Well, for starters, some $40 billion, as I explain below. But let’s keep in mind:
- There is no such thing as “cleaning up” an oil spill. Most “clean ups” get about 10 percent of the oil spilled, like the way a 3-year-old “cleans up” milk spilled on the kitchen floor.
- There is no price to cover the soul of this region, the promises of indigenous rights, the food we take from this water, the childhoods on our beaches, the families of creatures and forests of fauna, the identity of this city and region, our heritage, and our dignity. There is no price for that.
Economic costs of an oil spill
The Aframax tankers now using Vancouver Harbour carry up to 700,000 barrels of bitumen, the deadliest crude oil on Earth. To estimate the costs of responding to such a spill, one must examine comparable costs for similar accidents. One method uses the historic “costs/barrel” for responding to oil spills.
The Exxon Valdez spilled 270,000 barrels, about one-third of an Aframax tanker. The Alaska tourism industry lost 26,000 jobs and $2.4 billion immediately – and another $2.8 billion over the next decade. Total loss for tourism alone: $5.2 billion. Ouch.

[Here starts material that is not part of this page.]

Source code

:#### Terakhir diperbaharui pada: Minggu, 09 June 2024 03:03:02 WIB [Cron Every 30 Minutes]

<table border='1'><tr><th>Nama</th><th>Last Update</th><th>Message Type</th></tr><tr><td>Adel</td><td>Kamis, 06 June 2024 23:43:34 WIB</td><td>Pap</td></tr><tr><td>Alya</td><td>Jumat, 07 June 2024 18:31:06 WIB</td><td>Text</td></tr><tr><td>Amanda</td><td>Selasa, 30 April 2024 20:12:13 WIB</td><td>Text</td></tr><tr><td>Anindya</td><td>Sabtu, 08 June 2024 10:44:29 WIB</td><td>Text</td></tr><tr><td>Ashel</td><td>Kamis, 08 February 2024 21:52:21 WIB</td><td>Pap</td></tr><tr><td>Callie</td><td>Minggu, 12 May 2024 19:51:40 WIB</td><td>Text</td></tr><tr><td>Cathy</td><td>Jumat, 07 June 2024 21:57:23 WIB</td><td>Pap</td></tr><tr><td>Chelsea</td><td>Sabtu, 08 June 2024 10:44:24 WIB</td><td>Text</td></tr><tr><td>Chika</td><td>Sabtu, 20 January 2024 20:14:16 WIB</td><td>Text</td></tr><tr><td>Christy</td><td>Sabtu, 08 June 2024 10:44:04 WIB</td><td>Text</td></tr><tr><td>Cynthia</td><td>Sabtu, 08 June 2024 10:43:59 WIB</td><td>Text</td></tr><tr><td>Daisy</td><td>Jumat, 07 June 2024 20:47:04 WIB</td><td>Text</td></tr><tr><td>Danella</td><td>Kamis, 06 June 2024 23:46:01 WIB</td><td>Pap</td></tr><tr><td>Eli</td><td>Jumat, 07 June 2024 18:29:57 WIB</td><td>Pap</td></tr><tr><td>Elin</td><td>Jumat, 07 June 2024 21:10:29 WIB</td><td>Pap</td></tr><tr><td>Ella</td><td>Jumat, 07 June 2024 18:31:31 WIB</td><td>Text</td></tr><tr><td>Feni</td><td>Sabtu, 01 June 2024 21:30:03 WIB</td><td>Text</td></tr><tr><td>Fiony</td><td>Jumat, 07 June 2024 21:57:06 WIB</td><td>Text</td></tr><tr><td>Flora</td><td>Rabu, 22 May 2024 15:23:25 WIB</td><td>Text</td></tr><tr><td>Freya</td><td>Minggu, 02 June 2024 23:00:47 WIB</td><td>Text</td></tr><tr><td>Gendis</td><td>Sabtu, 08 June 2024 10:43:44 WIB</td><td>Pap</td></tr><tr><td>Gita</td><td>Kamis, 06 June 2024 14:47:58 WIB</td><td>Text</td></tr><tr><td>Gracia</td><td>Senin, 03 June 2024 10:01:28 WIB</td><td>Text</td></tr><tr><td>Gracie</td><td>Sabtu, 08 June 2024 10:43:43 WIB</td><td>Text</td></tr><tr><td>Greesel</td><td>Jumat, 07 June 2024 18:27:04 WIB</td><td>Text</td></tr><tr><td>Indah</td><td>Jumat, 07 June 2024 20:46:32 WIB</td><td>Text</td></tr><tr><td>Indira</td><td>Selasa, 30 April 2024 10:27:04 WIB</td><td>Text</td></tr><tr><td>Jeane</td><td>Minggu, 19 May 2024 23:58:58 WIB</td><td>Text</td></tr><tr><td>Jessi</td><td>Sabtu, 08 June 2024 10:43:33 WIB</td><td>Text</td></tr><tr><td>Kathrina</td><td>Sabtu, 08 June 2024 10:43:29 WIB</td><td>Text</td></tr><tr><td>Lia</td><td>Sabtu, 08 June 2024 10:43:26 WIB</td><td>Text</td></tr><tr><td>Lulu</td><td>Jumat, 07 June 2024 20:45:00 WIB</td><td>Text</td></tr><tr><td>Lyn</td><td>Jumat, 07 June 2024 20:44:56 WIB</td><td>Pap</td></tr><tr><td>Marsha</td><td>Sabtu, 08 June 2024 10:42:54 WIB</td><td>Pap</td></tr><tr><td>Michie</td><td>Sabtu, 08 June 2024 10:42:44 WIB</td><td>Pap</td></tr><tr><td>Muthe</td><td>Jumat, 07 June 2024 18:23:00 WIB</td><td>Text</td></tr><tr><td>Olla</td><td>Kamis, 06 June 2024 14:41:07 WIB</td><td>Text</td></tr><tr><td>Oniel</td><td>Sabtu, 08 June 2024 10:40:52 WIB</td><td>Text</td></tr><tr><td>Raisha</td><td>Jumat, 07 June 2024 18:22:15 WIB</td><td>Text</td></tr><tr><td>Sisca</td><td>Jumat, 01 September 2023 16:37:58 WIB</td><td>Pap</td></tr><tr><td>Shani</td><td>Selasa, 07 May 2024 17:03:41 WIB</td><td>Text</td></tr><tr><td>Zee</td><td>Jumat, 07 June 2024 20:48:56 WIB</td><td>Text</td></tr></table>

British Petroleum set aside $20 billion for clean up and compensation in the Gulf of Mexico, but Credit Suisse estimated total BP liabilities of $37 billion, just for cleanup and injury claims.
So, who pays this cost? Exxon has been in and out of court for 23 years over the Exxon Valdez spill, and still hasn’t paid its liability claims. BP is fighting injury claims, but in Vancouver Harbour there may be no such company that would even accept liability. The oil companies – Shell, Syncrude, Sinopec – and pipeline company Kinder Morgan have already indemnified themselves and would decline liability once the oil is on a ship. The ship owner has liability by Canadian marine law, but these days oil tankers are owned by obscure numbered companies with few assets, in slippery jurisdictions, where they can and literally do disappear overnight in the case of serious accidents.
The response costs would fall to Canadians – municipalities, the Province, the Federal government – that is, to the people. Imagine a $40 billion Canadian bill to mop up 10% of a marine and economic disaster, while our schools and social programs disintegrate.
Bitumen’s abrasive personality
Consider a 500,000-barrel bitumen oil spill in Burrard Inlet, 70% of an Aframax tanker. Globally, there has been an oil spill of this size about every 18 months worldwide for the last 40 years.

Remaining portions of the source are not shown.